En pleine cueillette de champignons, un chaperon rouge à tresses tombe sur un loup blessé et le ramène dans son pensionnat de jeunes filles quasi-déserté : ne restent plus que celles qui n’ont nulle part où aller tandis que la guerre tonne autour, la fumée de canon se confondant avec le brouillard de chaleur qui entoure la belle demeure à colonnes. Le motif du loup dans la bergerie est trop gros, trop attendu : ce n’est pas qu’il ne prend pas ; Sofia Coppola ne s’y attèle même pas. La peur n’est déjà plus à l’ordre du jour ; la méfiance s’installe, et même moins que la méfiance, autre : la défiance. On se défit de l’autre, mais aussi de soi-même face à l’emprise de l’autre. Car la traduction française est un moindre mal bien imparfait : The Beguiled ne désigne pas la proie mais la personne envoûtée, séduite. Le titre français déçoit (faux-ami : deceive) en se focalisant sur la cible, implicitement préméditée, alors que la référence à la prédation vaut surtout pour la fascination face au prédateur, l’immobilisme à laquelle il contraint dans l’instant où on l’autorise à fondre sur nous.

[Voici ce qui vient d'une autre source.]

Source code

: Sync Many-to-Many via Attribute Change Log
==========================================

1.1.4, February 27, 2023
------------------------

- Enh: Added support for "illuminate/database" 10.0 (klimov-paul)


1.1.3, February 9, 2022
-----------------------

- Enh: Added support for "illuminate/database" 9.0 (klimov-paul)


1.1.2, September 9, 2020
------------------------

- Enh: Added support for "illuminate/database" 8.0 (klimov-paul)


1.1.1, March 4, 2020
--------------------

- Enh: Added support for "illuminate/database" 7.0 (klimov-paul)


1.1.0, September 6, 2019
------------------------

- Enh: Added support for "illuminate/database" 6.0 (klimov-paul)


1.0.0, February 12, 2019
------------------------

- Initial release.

La fascination à l’œuvre est à multiples visages : c’est la séduction outrancière, adolescente d’une Elle Fanning réduite dans sa gamme de jeu ; la fuite ou la réalisation de soi pour une Kirsten Dunst empâtée-empêtrée dans ses jupons ; une aubaine ou un piège pour un Colin Farrel convalescent ; et un relâchement ou un soulagement pour une Nicole Kidman qui fait front et ne lâche rien, pas même ses traits quelque peu botoxés. Le terme d’awe a dû être inventé pour elle : il n’y a pas plus contradictoire et parfaite incarnation de qui en impose et par la peur et par l’admiration. (La géniale gamine d’Oona Laurence est la seule qui échappe à la fascination, la seule vraie amie que se reconnaît le soldat blessé.)

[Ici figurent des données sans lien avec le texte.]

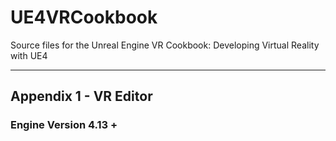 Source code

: # UE4VRCookbook
Source files for the Unreal Engine VR Cookbook: Developing Virtual Reality with UE4
***
## Appendix 1 - VR Editor
### Engine Version 4.13 +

The Beguiled : l’envoûté, les envoûtés. Le genre et le nombre déjà trahiraient l’ambiguïté, sur laquelle Sofia Coppola se garde bien d’insister. N’occupant réellement aucun camp, la peur ne peut pas en changer. De ce fait, il n’y a pas de revirement, mais un lent glissement, un enlisement dans la situation qui vient compléter la leçon bien-pensante que la directrice voudrait inculper (pour se disculper ?) à ses ouailles : l’ennemi, pris individuellement, n’est pas toujours celui qu’on croit, non, oui mais : il est constitué par l’enchaînement des hasards et des accidents et peut le redevenir après l’avoir été. Et c’est finalement ce qui est assez glaçant : la violence ressurgit, intestine, d’un nouvel ordinaire, et s’accomplit le plus naturellement du monde.

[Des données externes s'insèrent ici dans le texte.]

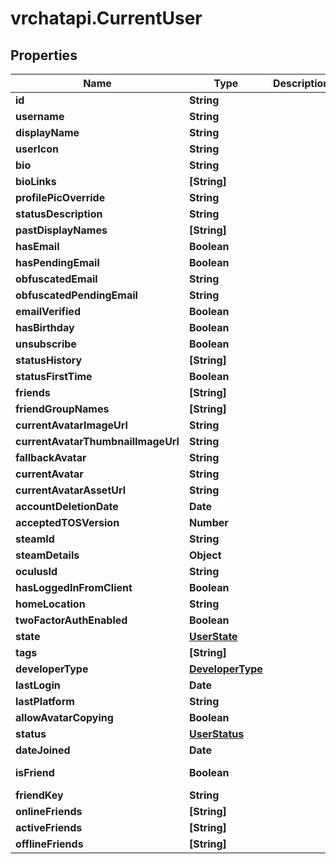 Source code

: # vrchatapi.CurrentUser

## Properties

Name | Type | Description | Notes
------------ | ------------- | ------------- | -------------
**id** | **String** |  | [readonly] 
**username** | **String** |  | 
**displayName** | **String** |  | 
**userIcon** | **String** |  | 
**bio** | **String** |  | 
**bioLinks** | **[String]** |  | 
**profilePicOverride** | **String** |  | 
**statusDescription** | **String** |  | 
**pastDisplayNames** | **[String]** |  | 
**hasEmail** | **Boolean** |  | 
**hasPendingEmail** | **Boolean** |  | 
**obfuscatedEmail** | **String** |  | 
**obfuscatedPendingEmail** | **String** |  | 
**emailVerified** | **Boolean** |  | 
**hasBirthday** | **Boolean** |  | 
**unsubscribe** | **Boolean** |  | 
**statusHistory** | **[String]** |  | 
**statusFirstTime** | **Boolean** |  | 
**friends** | **[String]** |  | 
**friendGroupNames** | **[String]** |  | 
**currentAvatarImageUrl** | **String** |  | 
**currentAvatarThumbnailImageUrl** | **String** |  | 
**fallbackAvatar** | **String** |  | 
**currentAvatar** | **String** |  | 
**currentAvatarAssetUrl** | **String** |  | 
**accountDeletionDate** | **Date** |  | [optional] 
**acceptedTOSVersion** | **Number** |  | 
**steamId** | **String** |  | 
**steamDetails** | **Object** |  | 
**oculusId** | **String** |  | 
**hasLoggedInFromClient** | **Boolean** |  | 
**homeLocation** | **String** |  | 
**twoFactorAuthEnabled** | **Boolean** |  | 
**state** | [**UserState**](UserState.md) |  | 
**tags** | **[String]** |  | 
**developerType** | [**DeveloperType**](DeveloperType.md) |  | 
**lastLogin** | **Date** |  | 
**lastPlatform** | **String** |  | 
**allowAvatarCopying** | **Boolean** |  | 
**status** | [**UserStatus**](UserStatus.md) |  | 
**dateJoined** | **Date** |  | [readonly] 
**isFriend** | **Boolean** |  | [default to false]
**friendKey** | **String** |  | 
**onlineFriends** | **[String]** |  | 
**activeFriends** | **[String]** |  | 
**offlineFriends** | **[String]** |  |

Un point après l’autre, les boucles sont bouclées : de la cueillette des champignons à la cueillette des champignons ; de la broderie sur linge puis sur peau, en points de suture, à la couture de linceul. À points bien serrés, les filles, comme on vous a appris.

Cela valait certainement le coup d’être déconcerté : contrairement à une tension qui s’oublierait dans la surprise de son dénouement, le film de Sofia Coppola continue doucement de hanter, comme la mélodie enfantine qui accompagne le générique.

(Quand même : je serais curieuse de voir l’original, même si j’aurai nécessairement l’impression d’un remake du remake.)

* À en croire la bande-annonce… et les principales images diffusées, toutes sombres, alors que la photographie est bien souvent lumineuse. La comm’ a privilégié la piste du huis-clos et, in fine, ce n’est pas si faux : quand on y pense, chez Sartre ou Yasmina Reza, par exmple, l’enfermement est essentiellement relationnel ; à point nommé, on pourrait partir… mais on reste, sans l’avoir vraiment décidé.

 

The Bling Ring

Sofia Coppola partage avec Martin Parr une fascination pour la société des (riches) apparences dans ce qu’elle a de plus clinquant et… un positionnement artistique ambivalent, qui flirte avec l’imposture comme avec le génie : le redoublement des images assurant à lui seul toute portée critique, celle-ci risque toujours de laisser place à la complaisance.

Sans y toucher, The Bling Ring accumule les images, toutes sortes d’images : depuis celles qui se trouvent dans le film (les photos pour lesquelles les ados prennent la pose en soirée ou celles qu’ils trouvent dans la maison de Paris Hilton, laquelle raffole de sa propre image au point d’encadrer les magazines dont elle a fait la couverture et d’avoir des coussins à son effigie) jusqu’à celles qui animent le film dans une esthétique de clip, flash et ralentis à l’appui (chaussures, sacs et bijoux en sont les stars, bien plus encore que celles auxquelles ils appartiennent), en passant par les images qui appartiennent à l’histoire mais sont arrachées à leur contexte pour devenir matière filmique. C’est ainsi que le mur Facebook des protagonistes se déroule sur l’écran de projection et non plus sur celui de l’ordinateur, que les photos de star défilent sous forme d’un diaporama accéléré, comme les pages d’un magazine que l’on feuillette. Il en va de même pour l’image filmée : Sofia Coppola troque ça et là la caméra pour la webcam, devant laquelle les ados paradent, et la caméra de surveillance, verte au possible, qui tente tant bien que mal de réinvestir un peu d’objectivité sinon morale du moins juridique dans les déambulations nocturnes des ados.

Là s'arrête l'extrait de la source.